The figure of the fearless, beautiful and wise ancient ruler of Poland, daughter of Prince Krakus, was depicted for the first time in the Polish Chronicle by Wincenty Kadłubek, who wrote: “She surpassed everyone so far in both beauty and charm, that you would think that nature was not generous but profligate with its gifts and blessings. For even the most prudent and the wisest were astonished with her advice, and the cruellest of the enemies became gentle at her sight.” However, it was the subsequent authors who created a canonical version of her biography, focused around her suicide. After she rejected the German prince’s advances, won the war he had declared and finally received fealty and homage from the defeated Germans, Wanda returned to Krakow to offer herself as a sacrifice to the gods in gratitude for her glorious victory. Her body was consumed by the waves of the Vistula. This is how the story is described in Wielkopolska Chronicle and by Jan Długosz in his Annals, who embellished the legend with many colourful details.
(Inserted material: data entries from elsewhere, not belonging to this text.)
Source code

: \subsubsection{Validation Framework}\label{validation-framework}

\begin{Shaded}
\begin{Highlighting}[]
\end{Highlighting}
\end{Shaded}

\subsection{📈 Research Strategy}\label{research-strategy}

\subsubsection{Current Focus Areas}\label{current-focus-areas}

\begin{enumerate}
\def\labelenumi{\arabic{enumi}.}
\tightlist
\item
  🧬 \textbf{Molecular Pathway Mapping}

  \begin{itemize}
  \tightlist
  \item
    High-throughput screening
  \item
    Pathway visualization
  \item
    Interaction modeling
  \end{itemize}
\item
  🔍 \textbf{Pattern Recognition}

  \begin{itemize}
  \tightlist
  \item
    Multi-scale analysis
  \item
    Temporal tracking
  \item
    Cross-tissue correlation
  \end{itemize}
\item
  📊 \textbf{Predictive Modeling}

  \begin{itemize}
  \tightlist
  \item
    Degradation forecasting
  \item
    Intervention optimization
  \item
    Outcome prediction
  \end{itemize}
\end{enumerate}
In the opera, the causes of conflict are completely different than those described by chroniclers. Christian authors writing in Latin presented Wanda as an indomitable virgin queen, who swore never to marry and therefore consistently rejected all proposals: “it is more fitting for me to call myself a lady than a lordly wife” (Jan Długosz). Dvořák’s librettists present the story from a completely new perspective. In their version, Wanda never swore to keep herself pure. Her decisions stem from a religious conflict, for she is a faithful follower of the Slavic gods, and being the wife of a German ruler would be tantamount to accepting Christianity, and both her and her people were hardly in favour of the new faith. This approach to the subject is not surprising – the opera was written at a time when pan-Slavic ideas had been circulating in the Czech Republic for a long time, competitive neo-Slavicism would emerge shortly afterwards, and Slavicism began to enjoy great popularity in the wake of general anti-Germanic and patriotic sentiments.
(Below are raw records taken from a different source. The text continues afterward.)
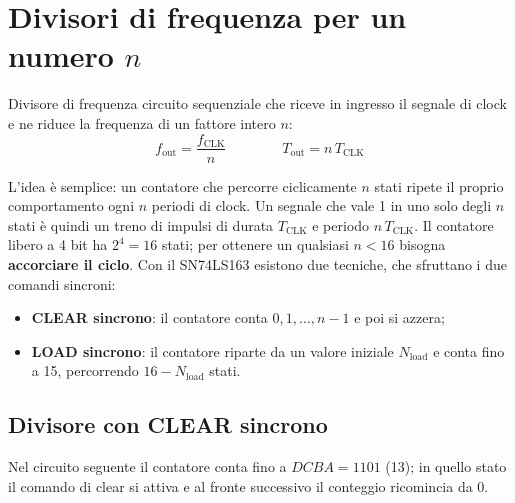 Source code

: \section{Divisori di frequenza per un numero $n$}

\begin{definizione}{Divisore di frequenza}
circuito sequenziale che riceve in ingresso il segnale di clock e ne riduce la frequenza di
un fattore intero $n$:
\[
f_{\text{out}} = \frac{f_{\text{CLK}}}{n} \qquad\qquad T_{\text{out}} = n\,T_{\text{CLK}}
\]
\end{definizione}

\noindent L'idea è semplice: un contatore che percorre ciclicamente $n$ stati ripete il
proprio comportamento ogni $n$ periodi di clock. Un segnale che vale 1 in uno solo degli
$n$ stati è quindi un treno di impulsi di durata $T_{\text{CLK}}$ e periodo
$n\,T_{\text{CLK}}$. Il contatore libero a 4 bit ha $2^4=16$ stati; per ottenere un
qualsiasi $n<16$ bisogna \textbf{accorciare il ciclo}. Con il SN74LS163 esistono due
tecniche, che sfruttano i due comandi sincroni:
\begin{itemize}[leftmargin=1.5em, itemsep=1pt]
    \item \textbf{CLEAR sincrono}: il contatore conta $0, 1, \ldots, n-1$ e poi si azzera;
    \item \textbf{LOAD sincrono}: il contatore riparte da un valore iniziale
          $N_{\text{load}}$ e conta fino a 15, percorrendo $16-N_{\text{load}}$ stati.
\end{itemize}

\subsection{Divisore con CLEAR sincrono}

Nel circuito seguente il contatore conta fino a $DCBA=1101$ (13); in quello stato il
comando di clear si attiva e al fronte successivo il conteggio ricomincia da 0.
The opera speaks of very painful matters, which still remain current in many corners of the world. Religious wars, religious persecution, conversion by force – all this is always marked by terrible cruelty, furious blindness and crazy fanaticism. Even though this has been happening for thousands of years, the question remains unanswered as to why religion, which should direct our minds towards the spiritual world, eternity and transcendence, is able to awaken our primordial instincts and build the most durable walls between people.
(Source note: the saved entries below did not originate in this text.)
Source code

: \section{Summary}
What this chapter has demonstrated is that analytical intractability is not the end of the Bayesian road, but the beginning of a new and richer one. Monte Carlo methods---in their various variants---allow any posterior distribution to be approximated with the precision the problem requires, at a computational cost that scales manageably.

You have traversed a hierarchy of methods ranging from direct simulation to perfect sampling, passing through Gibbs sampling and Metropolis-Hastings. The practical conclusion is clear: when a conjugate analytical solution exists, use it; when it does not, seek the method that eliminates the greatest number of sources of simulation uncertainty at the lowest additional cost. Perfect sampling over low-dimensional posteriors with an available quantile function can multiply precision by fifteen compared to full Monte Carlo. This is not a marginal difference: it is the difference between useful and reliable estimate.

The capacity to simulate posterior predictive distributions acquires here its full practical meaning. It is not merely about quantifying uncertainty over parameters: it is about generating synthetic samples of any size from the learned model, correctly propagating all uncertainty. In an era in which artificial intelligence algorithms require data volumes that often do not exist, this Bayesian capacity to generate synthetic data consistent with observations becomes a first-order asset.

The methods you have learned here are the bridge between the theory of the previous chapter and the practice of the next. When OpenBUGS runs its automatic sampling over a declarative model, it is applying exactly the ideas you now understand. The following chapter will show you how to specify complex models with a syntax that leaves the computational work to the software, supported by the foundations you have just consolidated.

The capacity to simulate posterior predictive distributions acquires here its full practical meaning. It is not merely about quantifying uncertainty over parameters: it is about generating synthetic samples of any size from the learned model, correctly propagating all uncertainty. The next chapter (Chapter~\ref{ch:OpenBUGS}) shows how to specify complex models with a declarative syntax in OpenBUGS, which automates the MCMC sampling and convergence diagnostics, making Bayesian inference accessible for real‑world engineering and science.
From a contemporary perspective, the message of some of themes presented in Vanda seems very questionable. Sure, we might have a protagonist of flesh and bone, a true woman of action, but the question remains about the sense of her sacrifice, which pretty much questions her military success. In the chronicles, her suicide was a thanksgiving for the victory – something that seemed controversial to Długosz – while in the opera, it is the result of a transaction: Wanda promises her life to the gods before the battle in exchange for victory. This removes the theme of her agency, instead we go back to the motif known from many 19th-century operas, prevalent in particular in Wagner’s works, where the corpse of a self-sacrificing woman was the most effective guarantee of restoring order in the world. This time, it will be the director Karolina Sofulak, winner of the European Opera Directing Competition, who will decide on its stage interpretation. She is already well-known in Poland for producing Gounod’s famous Faust at the Grand Theatre in Poznań; however, she works mainly abroad, among others at the Royal Opera House, English National Opera, Opera Holland Park and Opéra National de Bordeaux. The difficult late-Romantic score will be tackled by Sinfonietta Cracovia led by Jurek Dybał.